• Problem details
Each entry must be written out again exactly as it stands.

• Material shown
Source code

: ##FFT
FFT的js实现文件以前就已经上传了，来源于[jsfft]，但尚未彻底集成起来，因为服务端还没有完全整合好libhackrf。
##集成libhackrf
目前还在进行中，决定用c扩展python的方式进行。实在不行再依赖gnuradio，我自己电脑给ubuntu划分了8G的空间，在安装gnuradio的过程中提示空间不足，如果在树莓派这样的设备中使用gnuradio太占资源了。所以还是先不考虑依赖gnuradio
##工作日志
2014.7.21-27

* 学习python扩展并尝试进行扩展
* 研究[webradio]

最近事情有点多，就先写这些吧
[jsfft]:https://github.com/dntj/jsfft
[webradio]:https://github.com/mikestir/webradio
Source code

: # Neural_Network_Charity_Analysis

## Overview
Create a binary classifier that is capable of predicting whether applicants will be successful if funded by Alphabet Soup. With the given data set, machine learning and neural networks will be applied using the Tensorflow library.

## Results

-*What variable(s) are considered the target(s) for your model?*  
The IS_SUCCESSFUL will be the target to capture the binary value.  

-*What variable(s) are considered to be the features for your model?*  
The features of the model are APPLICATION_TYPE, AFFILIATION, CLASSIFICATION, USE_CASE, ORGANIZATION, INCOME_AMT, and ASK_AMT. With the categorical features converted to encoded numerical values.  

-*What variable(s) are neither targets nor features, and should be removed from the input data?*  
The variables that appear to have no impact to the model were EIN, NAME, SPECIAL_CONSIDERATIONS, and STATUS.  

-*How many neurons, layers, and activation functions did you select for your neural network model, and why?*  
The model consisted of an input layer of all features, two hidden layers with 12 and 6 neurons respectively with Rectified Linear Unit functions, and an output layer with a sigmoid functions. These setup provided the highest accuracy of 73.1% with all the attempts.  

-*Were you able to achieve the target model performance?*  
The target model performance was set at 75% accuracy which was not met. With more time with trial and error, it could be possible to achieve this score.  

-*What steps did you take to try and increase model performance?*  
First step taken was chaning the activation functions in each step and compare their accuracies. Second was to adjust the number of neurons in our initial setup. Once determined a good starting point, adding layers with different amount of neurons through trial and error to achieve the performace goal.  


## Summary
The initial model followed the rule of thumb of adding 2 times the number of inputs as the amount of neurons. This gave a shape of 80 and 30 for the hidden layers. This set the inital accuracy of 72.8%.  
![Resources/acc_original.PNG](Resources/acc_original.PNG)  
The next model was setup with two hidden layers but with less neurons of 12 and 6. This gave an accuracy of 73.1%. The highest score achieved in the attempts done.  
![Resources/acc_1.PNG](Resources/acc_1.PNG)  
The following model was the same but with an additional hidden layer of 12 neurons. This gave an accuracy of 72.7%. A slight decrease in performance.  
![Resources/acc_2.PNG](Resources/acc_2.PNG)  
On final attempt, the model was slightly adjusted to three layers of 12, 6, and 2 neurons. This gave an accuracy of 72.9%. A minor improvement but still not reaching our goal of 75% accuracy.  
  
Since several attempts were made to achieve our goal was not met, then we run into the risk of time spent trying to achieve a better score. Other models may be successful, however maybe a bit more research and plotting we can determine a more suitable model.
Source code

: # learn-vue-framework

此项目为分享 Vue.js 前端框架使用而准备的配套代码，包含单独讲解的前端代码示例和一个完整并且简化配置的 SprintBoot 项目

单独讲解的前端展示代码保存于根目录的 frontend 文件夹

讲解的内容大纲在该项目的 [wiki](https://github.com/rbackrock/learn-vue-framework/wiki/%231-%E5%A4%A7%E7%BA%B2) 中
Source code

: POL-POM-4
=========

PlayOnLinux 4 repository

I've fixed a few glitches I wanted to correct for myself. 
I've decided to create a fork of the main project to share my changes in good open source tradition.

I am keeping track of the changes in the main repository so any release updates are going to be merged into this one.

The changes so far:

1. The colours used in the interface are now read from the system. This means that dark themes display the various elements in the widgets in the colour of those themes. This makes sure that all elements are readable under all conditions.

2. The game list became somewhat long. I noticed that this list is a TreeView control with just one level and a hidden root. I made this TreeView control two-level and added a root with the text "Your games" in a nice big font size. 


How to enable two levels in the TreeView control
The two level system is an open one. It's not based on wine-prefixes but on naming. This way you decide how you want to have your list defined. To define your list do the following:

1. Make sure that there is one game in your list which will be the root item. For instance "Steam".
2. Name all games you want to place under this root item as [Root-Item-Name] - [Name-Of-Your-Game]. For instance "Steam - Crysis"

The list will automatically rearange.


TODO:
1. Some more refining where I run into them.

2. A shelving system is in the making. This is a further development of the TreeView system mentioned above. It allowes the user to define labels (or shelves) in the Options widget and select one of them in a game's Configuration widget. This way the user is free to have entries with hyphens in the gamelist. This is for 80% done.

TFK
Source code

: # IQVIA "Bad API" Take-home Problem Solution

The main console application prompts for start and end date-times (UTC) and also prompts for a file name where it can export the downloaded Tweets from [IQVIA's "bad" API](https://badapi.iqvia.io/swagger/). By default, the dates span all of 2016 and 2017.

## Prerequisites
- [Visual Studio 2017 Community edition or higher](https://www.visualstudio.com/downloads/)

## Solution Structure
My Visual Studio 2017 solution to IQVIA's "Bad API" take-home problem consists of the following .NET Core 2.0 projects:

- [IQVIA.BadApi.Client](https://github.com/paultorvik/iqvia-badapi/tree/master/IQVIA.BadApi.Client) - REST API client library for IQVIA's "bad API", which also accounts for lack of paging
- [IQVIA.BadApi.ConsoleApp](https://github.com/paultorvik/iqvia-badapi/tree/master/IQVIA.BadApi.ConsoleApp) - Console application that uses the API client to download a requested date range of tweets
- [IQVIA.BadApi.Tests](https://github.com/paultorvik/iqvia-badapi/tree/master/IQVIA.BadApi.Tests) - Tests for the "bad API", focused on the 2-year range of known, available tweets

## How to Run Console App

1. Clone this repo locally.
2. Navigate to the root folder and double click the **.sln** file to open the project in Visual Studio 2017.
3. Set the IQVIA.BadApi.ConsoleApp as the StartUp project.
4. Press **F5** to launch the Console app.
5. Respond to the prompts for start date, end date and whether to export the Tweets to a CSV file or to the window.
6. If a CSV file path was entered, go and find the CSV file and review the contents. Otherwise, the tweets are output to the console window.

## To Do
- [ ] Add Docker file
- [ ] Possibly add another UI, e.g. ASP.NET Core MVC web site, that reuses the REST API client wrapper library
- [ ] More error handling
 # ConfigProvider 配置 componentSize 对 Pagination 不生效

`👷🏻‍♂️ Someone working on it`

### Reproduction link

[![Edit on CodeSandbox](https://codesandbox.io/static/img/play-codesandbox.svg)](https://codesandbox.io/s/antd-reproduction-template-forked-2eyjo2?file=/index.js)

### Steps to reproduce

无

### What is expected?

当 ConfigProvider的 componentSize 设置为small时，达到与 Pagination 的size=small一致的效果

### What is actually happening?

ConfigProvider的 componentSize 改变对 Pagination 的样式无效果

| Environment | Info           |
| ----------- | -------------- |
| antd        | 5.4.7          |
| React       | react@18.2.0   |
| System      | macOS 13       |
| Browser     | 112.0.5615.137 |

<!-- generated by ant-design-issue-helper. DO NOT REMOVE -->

• Solved problem
Source code

: ##FFT
FFT的js实现文件以前就已经上传了，来源于[jsfft]，但尚未彻底集成起来，因为服务端还没有完全整合好libhackrf。
##集成libhackrf
目前还在进行中，决定用c扩展python的方式进行。实在不行再依赖gnuradio，我自己电脑给ubuntu划分了8G的空间，在安装gnuradio的过程中提示空间不足，如果在树莓派这样的设备中使用gnuradio太占资源了。所以还是先不考虑依赖gnuradio
##工作日志
2014.7.21-27

* 学习python扩展并尝试进行扩展
* 研究[webradio]

最近事情有点多，就先写这些吧
[jsfft]:https://github.com/dntj/jsfft
[webradio]:https://github.com/mikestir/webradio
Source code

: # Neural_Network_Charity_Analysis

## Overview
Create a binary classifier that is capable of predicting whether applicants will be successful if funded by Alphabet Soup. With the given data set, machine learning and neural networks will be applied using the Tensorflow library.

## Results

-*What variable(s) are considered the target(s) for your model?*  
The IS_SUCCESSFUL will be the target to capture the binary value.  

-*What variable(s) are considered to be the features for your model?*  
The features of the model are APPLICATION_TYPE, AFFILIATION, CLASSIFICATION, USE_CASE, ORGANIZATION, INCOME_AMT, and ASK_AMT. With the categorical features converted to encoded numerical values.  

-*What variable(s) are neither targets nor features, and should be removed from the input data?*  
The variables that appear to have no impact to the model were EIN, NAME, SPECIAL_CONSIDERATIONS, and STATUS.  

-*How many neurons, layers, and activation functions did you select for your neural network model, and why?*  
The model consisted of an input layer of all features, two hidden layers with 12 and 6 neurons respectively with Rectified Linear Unit functions, and an output layer with a sigmoid functions. These setup provided the highest accuracy of 73.1% with all the attempts.  

-*Were you able to achieve the target model performance?*  
The target model performance was set at 75% accuracy which was not met. With more time with trial and error, it could be possible to achieve this score.  

-*What steps did you take to try and increase model performance?*  
First step taken was chaning the activation functions in each step and compare their accuracies. Second was to adjust the number of neurons in our initial setup. Once determined a good starting point, adding layers with different amount of neurons through trial and error to achieve the performace goal.  


## Summary
The initial model followed the rule of thumb of adding 2 times the number of inputs as the amount of neurons. This gave a shape of 80 and 30 for the hidden layers. This set the inital accuracy of 72.8%.  
![Resources/acc_original.PNG](Resources/acc_original.PNG)  
The next model was setup with two hidden layers but with less neurons of 12 and 6. This gave an accuracy of 73.1%. The highest score achieved in the attempts done.  
![Resources/acc_1.PNG](Resources/acc_1.PNG)  
The following model was the same but with an additional hidden layer of 12 neurons. This gave an accuracy of 72.7%. A slight decrease in performance.  
![Resources/acc_2.PNG](Resources/acc_2.PNG)  
On final attempt, the model was slightly adjusted to three layers of 12, 6, and 2 neurons. This gave an accuracy of 72.9%. A minor improvement but still not reaching our goal of 75% accuracy.  
  
Since several attempts were made to achieve our goal was not met, then we run into the risk of time spent trying to achieve a better score. Other models may be successful, however maybe a bit more research and plotting we can determine a more suitable model.
Source code

: # learn-vue-framework

此项目为分享 Vue.js 前端框架使用而准备的配套代码，包含单独讲解的前端代码示例和一个完整并且简化配置的 SprintBoot 项目

单独讲解的前端展示代码保存于根目录的 frontend 文件夹

讲解的内容大纲在该项目的 [wiki](https://github.com/rbackrock/learn-vue-framework/wiki/%231-%E5%A4%A7%E7%BA%B2) 中
Source code

: POL-POM-4
=========

PlayOnLinux 4 repository

I've fixed a few glitches I wanted to correct for myself. 
I've decided to create a fork of the main project to share my changes in good open source tradition.

I am keeping track of the changes in the main repository so any release updates are going to be merged into this one.

The changes so far:

1. The colours used in the interface are now read from the system. This means that dark themes display the various elements in the widgets in the colour of those themes. This makes sure that all elements are readable under all conditions.

2. The game list became somewhat long. I noticed that this list is a TreeView control with just one level and a hidden root. I made this TreeView control two-level and added a root with the text "Your games" in a nice big font size. 


How to enable two levels in the TreeView control
The two level system is an open one. It's not based on wine-prefixes but on naming. This way you decide how you want to have your list defined. To define your list do the following:

1. Make sure that there is one game in your list which will be the root item. For instance "Steam".
2. Name all games you want to place under this root item as [Root-Item-Name] - [Name-Of-Your-Game]. For instance "Steam - Crysis"

The list will automatically rearange.


TODO:
1. Some more refining where I run into them.

2. A shelving system is in the making. This is a further development of the TreeView system mentioned above. It allowes the user to define labels (or shelves) in the Options widget and select one of them in a game's Configuration widget. This way the user is free to have entries with hyphens in the gamelist. This is for 80% done.

TFK
Source code

: # IQVIA "Bad API" Take-home Problem Solution

The main console application prompts for start and end date-times (UTC) and also prompts for a file name where it can export the downloaded Tweets from [IQVIA's "bad" API](https://badapi.iqvia.io/swagger/). By default, the dates span all of 2016 and 2017.

## Prerequisites
- [Visual Studio 2017 Community edition or higher](https://www.visualstudio.com/downloads/)

## Solution Structure
My Visual Studio 2017 solution to IQVIA's "Bad API" take-home problem consists of the following .NET Core 2.0 projects:

- [IQVIA.BadApi.Client](https://github.com/paultorvik/iqvia-badapi/tree/master/IQVIA.BadApi.Client) - REST API client library for IQVIA's "bad API", which also accounts for lack of paging
- [IQVIA.BadApi.ConsoleApp](https://github.com/paultorvik/iqvia-badapi/tree/master/IQVIA.BadApi.ConsoleApp) - Console application that uses the API client to download a requested date range of tweets
- [IQVIA.BadApi.Tests](https://github.com/paultorvik/iqvia-badapi/tree/master/IQVIA.BadApi.Tests) - Tests for the "bad API", focused on the 2-year range of known, available tweets

## How to Run Console App

1. Clone this repo locally.
2. Navigate to the root folder and double click the **.sln** file to open the project in Visual Studio 2017.
3. Set the IQVIA.BadApi.ConsoleApp as the StartUp project.
4. Press **F5** to launch the Console app.
5. Respond to the prompts for start date, end date and whether to export the Tweets to a CSV file or to the window.
6. If a CSV file path was entered, go and find the CSV file and review the contents. Otherwise, the tweets are output to the console window.

## To Do
- [ ] Add Docker file
- [ ] Possibly add another UI, e.g. ASP.NET Core MVC web site, that reuses the REST API client wrapper library
- [ ] More error handling
 # ConfigProvider 配置 componentSize 对 Pagination 不生效

`👷🏻‍♂️ Someone working on it`

### Reproduction link

[![Edit on CodeSandbox](https://codesandbox.io/static/img/play-codesandbox.svg)](https://codesandbox.io/s/antd-reproduction-template-forked-2eyjo2?file=/index.js)

### Steps to reproduce

无

### What is expected?

当 ConfigProvider的 componentSize 设置为small时，达到与 Pagination 的size=small一致的效果

### What is actually happening?

ConfigProvider的 componentSize 改变对 Pagination 的样式无效果

| Environment | Info           |
| ----------- | -------------- |
| antd        | 5.4.7          |
| React       | react@18.2.0   |
| System      | macOS 13       |
| Browser     | 112.0.5615.137 |

<!-- generated by ant-design-issue-helper. DO NOT REMOVE -->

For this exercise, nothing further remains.